A study published in the Harvard Business Review found that “Happy employees produce more than unhappy ones over the long term. They routinely show up at work, they’re less likely to quit, they go above and beyond the call of duty, and they attract people who are just as committed to the job. Moreover, they’re not sprinters; they’re more like marathon runners, in it for the long haul.”
How do you create happy though?
Create a team-oriented approach. One factor that can increase happiness is having a cohesive, functional team. The “new” workforce is socially-oriented and works best in collaborative situations. Creating opportunities for this support and feedback is essential. In addition, social support at work helps employees see stress as a challenge, not a threat.

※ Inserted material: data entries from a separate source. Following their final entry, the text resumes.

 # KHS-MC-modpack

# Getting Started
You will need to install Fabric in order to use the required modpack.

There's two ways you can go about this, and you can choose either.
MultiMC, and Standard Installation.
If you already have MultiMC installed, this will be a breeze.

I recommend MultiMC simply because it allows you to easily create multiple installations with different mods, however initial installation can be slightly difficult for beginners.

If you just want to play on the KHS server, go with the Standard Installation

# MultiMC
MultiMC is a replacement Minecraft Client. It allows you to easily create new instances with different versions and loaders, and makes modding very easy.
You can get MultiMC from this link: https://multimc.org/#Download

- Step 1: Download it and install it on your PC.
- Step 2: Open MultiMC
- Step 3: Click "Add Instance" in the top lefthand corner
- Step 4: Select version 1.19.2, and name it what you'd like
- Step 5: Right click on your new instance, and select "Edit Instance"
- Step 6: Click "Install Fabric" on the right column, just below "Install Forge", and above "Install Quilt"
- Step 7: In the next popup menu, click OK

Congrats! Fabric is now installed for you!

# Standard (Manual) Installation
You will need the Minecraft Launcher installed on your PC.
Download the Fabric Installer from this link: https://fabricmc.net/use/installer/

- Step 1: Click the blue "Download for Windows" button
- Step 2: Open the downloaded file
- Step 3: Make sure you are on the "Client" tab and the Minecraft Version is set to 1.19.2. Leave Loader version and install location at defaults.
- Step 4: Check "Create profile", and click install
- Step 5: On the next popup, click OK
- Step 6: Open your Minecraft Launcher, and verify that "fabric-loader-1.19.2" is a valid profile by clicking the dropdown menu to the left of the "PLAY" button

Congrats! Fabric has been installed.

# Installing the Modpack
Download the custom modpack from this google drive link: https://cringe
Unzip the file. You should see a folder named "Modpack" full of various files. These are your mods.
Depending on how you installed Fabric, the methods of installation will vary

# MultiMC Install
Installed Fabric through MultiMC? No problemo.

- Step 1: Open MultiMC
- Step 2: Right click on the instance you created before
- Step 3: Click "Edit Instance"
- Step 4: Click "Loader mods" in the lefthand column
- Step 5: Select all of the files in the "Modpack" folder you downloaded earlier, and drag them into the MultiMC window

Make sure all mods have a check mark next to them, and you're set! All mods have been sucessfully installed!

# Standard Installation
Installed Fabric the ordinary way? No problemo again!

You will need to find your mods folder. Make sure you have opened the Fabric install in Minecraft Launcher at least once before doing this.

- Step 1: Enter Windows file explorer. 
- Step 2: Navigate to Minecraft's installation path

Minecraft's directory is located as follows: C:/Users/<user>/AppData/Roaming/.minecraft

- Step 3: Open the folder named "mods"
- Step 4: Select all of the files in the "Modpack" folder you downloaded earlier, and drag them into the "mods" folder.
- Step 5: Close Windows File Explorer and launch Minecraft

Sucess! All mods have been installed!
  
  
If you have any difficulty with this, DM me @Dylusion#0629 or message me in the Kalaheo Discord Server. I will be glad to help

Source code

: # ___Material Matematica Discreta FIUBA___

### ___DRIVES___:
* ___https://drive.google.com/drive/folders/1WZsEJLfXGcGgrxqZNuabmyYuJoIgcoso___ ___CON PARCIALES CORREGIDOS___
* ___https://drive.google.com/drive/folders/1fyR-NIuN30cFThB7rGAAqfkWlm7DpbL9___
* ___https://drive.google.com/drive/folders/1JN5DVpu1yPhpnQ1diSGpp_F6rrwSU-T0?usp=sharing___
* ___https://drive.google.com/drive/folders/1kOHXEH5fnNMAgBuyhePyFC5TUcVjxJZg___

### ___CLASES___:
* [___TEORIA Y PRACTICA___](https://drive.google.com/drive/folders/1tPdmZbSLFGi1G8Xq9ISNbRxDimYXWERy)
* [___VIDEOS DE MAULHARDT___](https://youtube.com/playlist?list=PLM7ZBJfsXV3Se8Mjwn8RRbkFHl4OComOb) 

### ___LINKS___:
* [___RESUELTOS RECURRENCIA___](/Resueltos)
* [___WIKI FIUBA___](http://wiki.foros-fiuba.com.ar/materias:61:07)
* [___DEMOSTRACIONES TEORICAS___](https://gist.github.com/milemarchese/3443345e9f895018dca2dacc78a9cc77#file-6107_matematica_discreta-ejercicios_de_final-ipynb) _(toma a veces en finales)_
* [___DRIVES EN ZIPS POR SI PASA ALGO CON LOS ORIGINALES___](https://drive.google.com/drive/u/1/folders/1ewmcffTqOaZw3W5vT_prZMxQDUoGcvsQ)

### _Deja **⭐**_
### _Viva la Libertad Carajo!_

Give recognition. “Good work, everyone!” That’s not going to cut it. One of the top reasons why employees leave jobs is the lack of recognition. It must be targeted and specific and earned. Instead of a blanket, “Good job,” a manager has to identify the person, the task and the outcome.
Provide challenge. Not only is it beneficial to the organization to continually develop talent, it benefits the employee (and thus the organization again!). Lack of challenge is another factor in employee loss; challenge creates a sense of vitality, and this boosts productivity, energy, and happiness.

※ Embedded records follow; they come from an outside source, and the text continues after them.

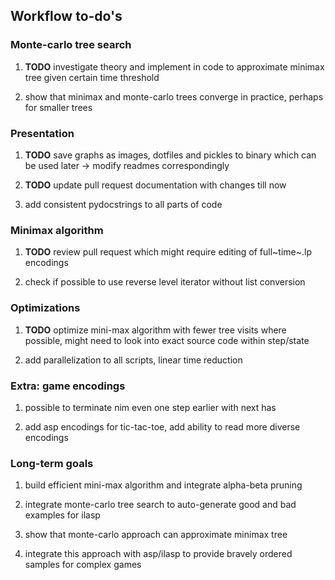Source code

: Workflow to-do\'s
-----------------

### Monte-carlo tree search

1.  **TODO** investigate theory and implement in code to
    approximate minimax tree given certain time threshold

2.  show that minimax and monte-carlo trees converge in practice,
    perhaps for smaller trees

### Presentation

1.  **TODO** save graphs as images, dotfiles and pickles to
    binary which can be used later -\> modify readmes correspondingly

2.  **TODO** update pull request documentation with changes
    till now

3.  add consistent pydocstrings to all parts of code

### Minimax algorithm

1.  **TODO** review pull request which might require editing
    of full~time~.lp encodings

2.  check if possible to use reverse level iterator without list
    conversion

### Optimizations

1.  **TODO** optimize mini-max algorithm with fewer tree
    visits where possible, might need to look into exact source code
    within step/state

2.  add parallelization to all scripts, linear time reduction

### Extra: game encodings

1.  possible to terminate nim even one step earlier with next has

2.  add asp encodings for tic-tac-toe, add ability to read more diverse
    encodings

### Long-term goals

1.  build efficient mini-max algorithm and integrate alpha-beta pruning

2.  integrate monte-carlo tree search to auto-generate good and bad
    examples for ilasp

3.  show that monte-carlo approach can approximate minimax tree

4.  integrate this approach with asp/ilasp to provide bravely ordered
    samples for complex games
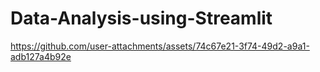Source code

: # Data-Analysis-using-Streamlit





https://github.com/user-attachments/assets/74c67e21-3f74-49d2-a9a1-adb127a4b92e

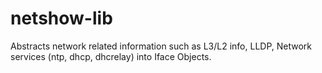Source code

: # netshow-lib
Abstracts network related information such as L3/L2 info, LLDP, Network services (ntp, dhcp, dhcrelay) into Iface Objects.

Allow for development. Even when the economy is soft, it is important to invest in employee happiness so you retain and recruit talent. The chance to develop is crucial for Gen X and Y employees, who are committed to life-long learning. They do not want to be in the same job or position in 30 years; they want to advance.
Gen X and Gen Y employees want a long-term relationship with an organization – but only if that organization is going to put the effort into the relationship. We hear a lot about motivation, but its happiness we need to focus on. People are either motivated to pursue a course of action, or they are not. What businesses can do, though, is provide the stimulus, support, and feedback necessary for motivated employees to be happy employees.